Add metrics tracking to dashboard in evaluator.py

Luodian · Luodian · commit 4bebb640527e · 2025-07-09T19:19:17.000Z
- Enhanced the dashboard functionality by adding support for displaying metrics during task evaluation.
- Updated the evaluate function to include metrics if available, improving real-time monitoring capabilities.
diff --git a/lmms_eval/evaluator.py b/lmms_eval/evaluator.py
@@ -647,6 +647,9 @@ def evaluate(
                 processed_docs += 1
                 if dashboard:
                     dashboard.update_task_progress(task_output.task_name, processed_docs)

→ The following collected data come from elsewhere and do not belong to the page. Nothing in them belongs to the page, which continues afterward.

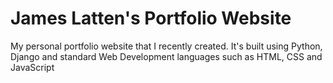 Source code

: # James Latten's Portfolio Website
My personal portfolio website that I recently created. It's built using Python, Django and standard Web Development languages such as HTML, CSS and JavaScript
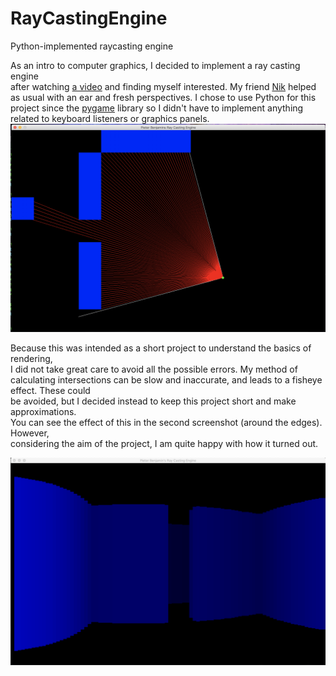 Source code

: # RayCastingEngine
Python-implemented raycasting engine

As an intro to computer graphics, I decided to implement a ray casting engine  
after watching [a video](https://www.youtube.com/watch?v=eOCQfxRQ2pY&t=601s) and finding myself interested. My friend [Nik](https://github.com/NikolasUntoten) helped  
as usual with an ear and fresh perspectives. I chose to use Python for this  
project since the [pygame](https://www.pygame.org/news) library so I didn't have to implement anything  
related to keyboard listeners or graphics panels.  
![alt text](https://github.com/PieterBenjamin/RayCastingEngine/blob/master/imgs/RayCastingSampleTopDown)

Because this was intended as a short project to understand the basics of rendering,  
I did not take great care to avoid all the possible errors. My method of calculating
intersections can be slow and inaccurate, and leads to a fisheye effect. These could  
be avoided, but I decided instead to keep this project short and make approximations.  
You can see the effect of this in the second screenshot (around the edges). However,  
considering the aim of the project, I am quite happy with how it turned out.

![alt text](https://github.com/PieterBenjamin/RayCastingEngine/blob/master/imgs/First%20person%20raycasting%20sample.png)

+                    # Add metrics to dashboard if available
+                    if metrics:
+                        dashboard.add_task_metrics(task_output.task_name, metrics)
 
                 pbar.update(1)
 
diff --git a/test_ui_fixes.py b/test_ui_fixes.py
@@ -0,0 +1,105 @@
+#!/usr/bin/env python3
+"""Test script to verify UI fixes."""
+
+import os
+import time
+
+from lmms_eval.ui import create_dashboard
+
+
+def test_dashboard_without_blocking():
+    """Test that dashboard doesn't block on final results."""
+    print("Testing dashboard without blocking...")
+
+    # Test with UI enabled
+    os.environ["ENABLE_UI"] = "true"
+    dashboard = create_dashboard()
+
+    # Test initialization
+    dashboard.start_evaluation("test_model", "test_args", ["task1"])
+
+    # Test task operations
+    dashboard.start_task("task1", 10)
+
+    # Simulate progress updates with metrics
+    for i in range(1, 11):
+        dashboard.update_task_progress("task1", i)
+        # Add metrics periodically
+        if i % 3 == 0:
+            metrics = {"accuracy": 0.8 + i * 0.01, "score": 80 + i}
+            dashboard.add_task_metrics("task1", metrics)
+        time.sleep(0.1)
+
+    # End task
+    dashboard.end_task("task1")
+
+    # Test final results - should not block
+    results = {"results": {"task1": {"accuracy": 0.85}}, "task1": {"accuracy": 0.85}}
+
+    print("Showing final results...")
+    start_time = time.time()
+    dashboard.show_final_results(results)
+    end_time = time.time()
+
+    elapsed = end_time - start_time
+    print(f"Final results display took {elapsed:.2f} seconds")
+
+    # Should not block indefinitely
+    if elapsed < 5:
+        print("✓ Dashboard doesn't block on final results")
+        return True
+    else:
+        print("✗ Dashboard still blocks on final results")
+        return False
+
+
+def test_minimal_dashboard():
+    """Test minimal dashboard functionality."""
+    print("\nTesting minimal dashboard...")
+
+    # Test with UI disabled
+    os.environ["ENABLE_UI"] = "false"
+    dashboard = create_dashboard()
+
+    # Test all methods work without errors
+    dashboard.start_evaluation("test_model", "test_args", ["task1"])
+    dashboard.start_task("task1", 10)
+    dashboard.update_task_progress("task1", 5)
+    dashboard.add_task_metrics("task1", {"accuracy": 0.85})
+    dashboard.end_task("task1")
+    dashboard.show_final_results({"results": {"task1": {"accuracy": 0.85}}})
+
+    print("✓ Minimal dashboard works correctly")
+    return True
+
+
+def main():
+    """Run UI fixes tests."""
+    print("=== Testing UI Fixes ===\n")
+
+    try:
+        success = True
+
+        # Test Rich dashboard
+        success &= test_dashboard_without_blocking()
+
+        # Test minimal dashboard
+        success &= test_minimal_dashboard()
+
+        if success:
+            print("\n✅ All UI fixes working correctly!")
+            return 0
+        else:
+            print("\n❌ Some UI fixes failed!")
+            return 1
+
+    except Exception as e:
+        print(f"\n❌ Test failed with error: {e}")
+        import traceback
+
+        traceback.print_exc()
+        return 1
+
+
+if __name__ == "__main__":
+    exit(main())